Research Paper Volume 16, Issue 7 pp 6290—6313

Identifying an immunogenic cell death-related gene signature contributes to predicting prognosis, immunotherapy efficacy, and tumor microenvironment of lung adenocarcinoma

Xue Li1, *, , Dengfeng Zhang2, *, , Pengfei Guo2, *, , Shaowei Ma3, *, , Shaolin Gao2, , Shujun Li2, , Yadong Yuan1, ,

  • 1 Department of Respiratory and Critical Care Medicine, The Second Hospital of Hebei Medical University, Shijiazhuang 050000, China
  • 2 Department of Thoracic Surgery, The Second Hospital of Hebei Medical University, Shijiazhuang 050000, China
  • 3 Department of Gastrointestinal Surgery, The Second Hospital of Hebei Medical University, Shijiazhuang 050000, China
* Equal contribution

Received: June 7, 2023       Accepted: March 12, 2024       Published: April 3, 2024
How to Cite

Copyright: © 2024 Li et al. This is an open access article distributed under the terms of the Creative Commons Attribution License (CC BY 4.0), which permits unrestricted use, distribution, and reproduction in any medium, provided the original author and source are credited.


Background: Immunogenic cell death (ICD) is a regulated form of cell death that triggers an adaptive immune response. The objective of this study was to investigate the correlation between ICD-related genes (ICDGs) and the prognosis and the immune microenvironment of patients with lung adenocarcinoma (LUAD).

Methods: ICD-associated molecular subtypes were identified through consensus clustering. Subsequently, a prognostic risk model comprising 5 ICDGs was constructed using Lasso-Cox regression in the TCGA training cohort and further tested in the GEO cohort. Enriched pathways among the subtypes were analyzed using GO, KEGG, and GSVA. Furthermore, the immune microenvironment was assessed using ESTIMATE, CIBERSORT, and ssGSEA analyses.

Results: Consensus clustering divided LUAD patients into three ICDG subtypes with significant differences in prognosis and the immune microenvironment. A prognostic risk model was constructed based on 5 ICDGs and it was used to classify the patients into two risk groups; the high-risk group had poorer prognosis and an immunosuppressive microenvironment characterized by low immune score, low immune status, high abundance of immunosuppressive cells, and high expression of tumor purity. Cox regression, ROC curve analysis, and a nomogram indicated that the risk model was an independent prognostic factor.

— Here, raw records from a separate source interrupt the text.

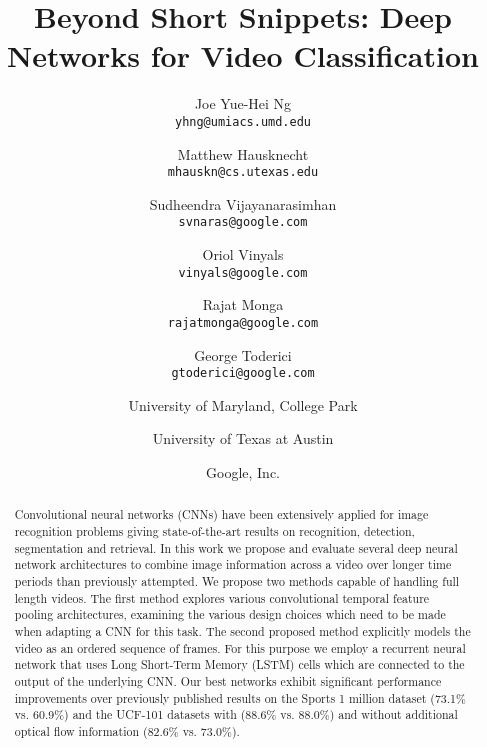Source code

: \documentclass[10pt,twocolumn,letterpaper]{article}
\begin{document}
\title{Beyond Short Snippets: Deep Networks for Video Classification}

\author{Joe Yue-Hei Ng\\
{\tt\small yhng@umiacs.umd.edu} \\
\and
Matthew Hausknecht \\
{\tt\small mhauskn@cs.utexas.edu} \\
\and
Sudheendra Vijayanarasimhan \\
{\tt\small svnaras@google.com} \\
\and
Oriol Vinyals \\
{\tt\small vinyals@google.com} \\
\and
Rajat Monga \\
{\tt\small rajatmonga@google.com} \\
\and
George Toderici \\
{\tt\small gtoderici@google.com} \\
\and
University of Maryland, College Park\\
\and
University of Texas at Austin \\
\and
Google, Inc. \\
}

\maketitle
\begin{abstract}
Convolutional neural networks (CNNs) have been extensively applied for image
recognition problems giving state-of-the-art results on recognition, detection,
segmentation and retrieval.  In this work we propose and evaluate several deep
neural network architectures to combine image information across a video over
longer time periods than previously attempted.  We propose two methods capable of
handling full length videos. The first method explores various convolutional
temporal feature pooling architectures, examining the various design choices
which need to be made when adapting a CNN for this task. The second proposed
method explicitly models the video as an ordered sequence of frames. For this
purpose we employ a recurrent neural network that uses Long Short-Term Memory (LSTM)
cells which are connected to the output of the underlying CNN. Our best
networks exhibit significant performance improvements over previously published
results on the Sports 1 million dataset (73.1\% vs.  60.9\%) and the UCF-101
datasets with (88.6\% vs.  88.0\%) and without additional optical flow
information (82.6\% vs. 73.0\%).

\end{abstract}
\end{document}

The five hub genes were verified by TCGA database, cell sublocalization immunofluorescence analysis, IHC images and qRT-PCR, which were consistent with bioinformatics analysis.

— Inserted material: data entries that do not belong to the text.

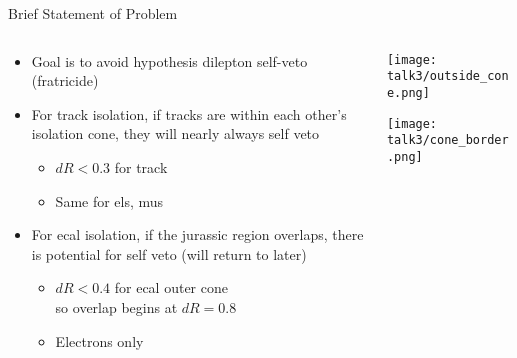 \documentclass{beamer}
\begin{document}
\begin{frame}{Brief Statement of Problem}
  \begin{columns}
    \begin{column}{0.5\linewidth}
      \begin{itemize}
      \item Goal is to avoid hypothesis dilepton self-veto (fratricide)
      \item For track isolation, if tracks are within each other's isolation cone, they will nearly always self veto
        \begin{itemize}
        \item $dR < 0.3$ for track
        \item Same for els, mus
        \end{itemize}
      \item For ecal isolation, if the jurassic region overlaps, there is potential for self veto (will return to later)
        \begin{itemize}
        \item $dR < 0.4$ {\small{for ecal outer cone}}\\ so overlap begins at $dR = 0.8$
        \item Electrons only
        \end{itemize}
      \end{itemize}
      
    \end{column}
    
    \begin{column}{0.5\linewidth}
      \texttt{[image: talk3/outside\_cone.png]}

      \texttt{[image: talk3/cone\_border.png]}
    \end{column}
  \end{columns}
\end{frame}
\end{document}
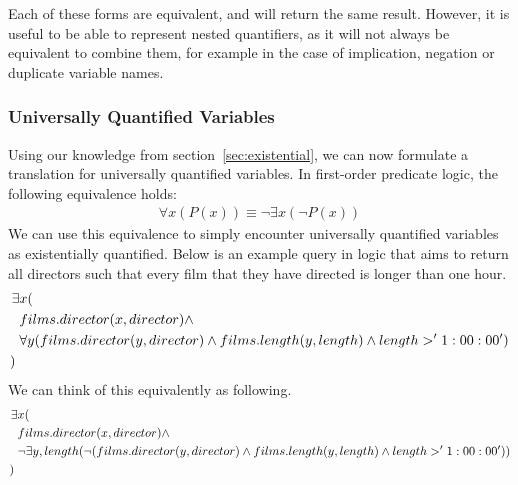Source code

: \documentclass[a4paper, 11pt]{article}
\begin{document}
    Each of these forms are equivalent, and will return the same result.
    However, it is useful to be able to represent nested quantifiers, as it
    will not always be equivalent to combine them, for example in the case
    of implication, negation or duplicate variable names.\cite{washEQUIV}

    \subsubsection{Universally Quantified Variables}
    Using our knowledge from section~\ref{sec:existential}, we can now
    formulate a translation for universally quantified variables. In
    first-order predicate logic, the following equivalence holds:
    \begin{gather}
      \forall x(P(x)) \equiv \lnot \exists x(\lnot P(x))
    \end{gather}
    We can use this equivalence to simply encounter universally quantified
    variables as existentially quantified. Below is an example query in logic
    that aims to return all directors such that every film that they have
    directed is longer than one hour.
    \begin{align*}
      \exists &x(                                                                                                 \\
              & films.director(x, director) \land                                                                 \\ 
              & \forall y(films.director(y, director) \land films.length(y, length) \land length > '1:00:00')     \\
      ) \hspace{1mm} &
    \end{align*}
    We can think of this equivalently as following.
    \begin{align*}
      \exists &x(                                                                                                                   \\
                & films.director(x, director) \land                                                                                 \\
                & \lnot \exists y,length(\lnot(films.director(y, director) \land films.length(y, length) \land length > '1:00:00')) \\
      ) \hspace{1mm} &
    \end{align*}
\end{document}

Conclusions: The molecular subtypes and a risk model based on ICDGs proposed in our study are both promising prognostic classifications in LUAD, which may provide novel insights for developing accurate targeted cancer therapies.

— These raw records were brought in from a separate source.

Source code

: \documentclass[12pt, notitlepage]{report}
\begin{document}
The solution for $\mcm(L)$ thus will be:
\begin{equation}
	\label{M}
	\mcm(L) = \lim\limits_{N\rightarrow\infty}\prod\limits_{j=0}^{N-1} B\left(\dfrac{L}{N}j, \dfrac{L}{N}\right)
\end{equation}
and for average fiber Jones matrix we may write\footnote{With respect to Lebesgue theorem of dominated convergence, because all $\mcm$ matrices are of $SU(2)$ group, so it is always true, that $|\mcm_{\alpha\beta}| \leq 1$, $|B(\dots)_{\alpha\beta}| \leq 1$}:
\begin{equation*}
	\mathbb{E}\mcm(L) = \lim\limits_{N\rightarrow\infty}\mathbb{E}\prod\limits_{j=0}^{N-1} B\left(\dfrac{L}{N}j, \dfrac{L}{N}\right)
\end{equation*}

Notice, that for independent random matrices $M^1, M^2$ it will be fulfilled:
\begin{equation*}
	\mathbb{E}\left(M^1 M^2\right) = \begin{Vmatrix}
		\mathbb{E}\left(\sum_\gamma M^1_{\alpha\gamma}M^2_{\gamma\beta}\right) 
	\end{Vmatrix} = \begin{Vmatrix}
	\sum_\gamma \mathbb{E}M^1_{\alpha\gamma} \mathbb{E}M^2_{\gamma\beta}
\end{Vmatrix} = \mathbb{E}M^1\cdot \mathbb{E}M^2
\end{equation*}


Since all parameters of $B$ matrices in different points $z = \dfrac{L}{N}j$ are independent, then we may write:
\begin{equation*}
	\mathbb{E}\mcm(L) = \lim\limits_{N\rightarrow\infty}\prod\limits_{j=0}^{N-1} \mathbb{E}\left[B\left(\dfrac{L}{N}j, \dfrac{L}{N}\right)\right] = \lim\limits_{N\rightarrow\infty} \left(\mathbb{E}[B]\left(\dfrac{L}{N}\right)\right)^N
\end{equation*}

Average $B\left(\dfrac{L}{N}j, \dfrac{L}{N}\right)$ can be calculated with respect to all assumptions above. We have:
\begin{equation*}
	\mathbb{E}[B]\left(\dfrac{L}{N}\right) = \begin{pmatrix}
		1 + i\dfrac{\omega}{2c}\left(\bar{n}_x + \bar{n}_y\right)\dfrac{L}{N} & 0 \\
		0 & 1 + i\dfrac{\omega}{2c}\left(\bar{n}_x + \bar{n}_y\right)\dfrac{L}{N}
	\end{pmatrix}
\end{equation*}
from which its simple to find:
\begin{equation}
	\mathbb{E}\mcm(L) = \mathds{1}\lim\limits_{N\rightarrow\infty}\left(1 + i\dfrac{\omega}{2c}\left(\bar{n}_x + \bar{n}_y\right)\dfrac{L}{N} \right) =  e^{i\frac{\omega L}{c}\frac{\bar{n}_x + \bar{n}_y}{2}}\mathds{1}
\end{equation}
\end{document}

ICD: immunogenic cell death; LUAD: lung adenocarcinoma; NSCLC: non-small cell lung cancer; OS: overall survival; TCGA: The Cancer Genome Atlas; GEO: Gene Expression Omnibus; CNV: copy number variation; PCA: principal component analysis; DEGs: differentially expressed genes; GO: Gene Ontology; KEGG: Kyoto Encyclopedia of Genes and Genomes; GSEA: Gene Set Enrichment Analysis; LASSO: least absolute shrinkage and selection operator; ROC: receiver operating characteristic; AUC: area under the curve; GDSC: Genome of Drug Sensitivity in Cancer; qRT-PCR: quantitative real-time polymerase chain reaction; TMB: tumor mutation burden; TIME: tumor immune microenvironment.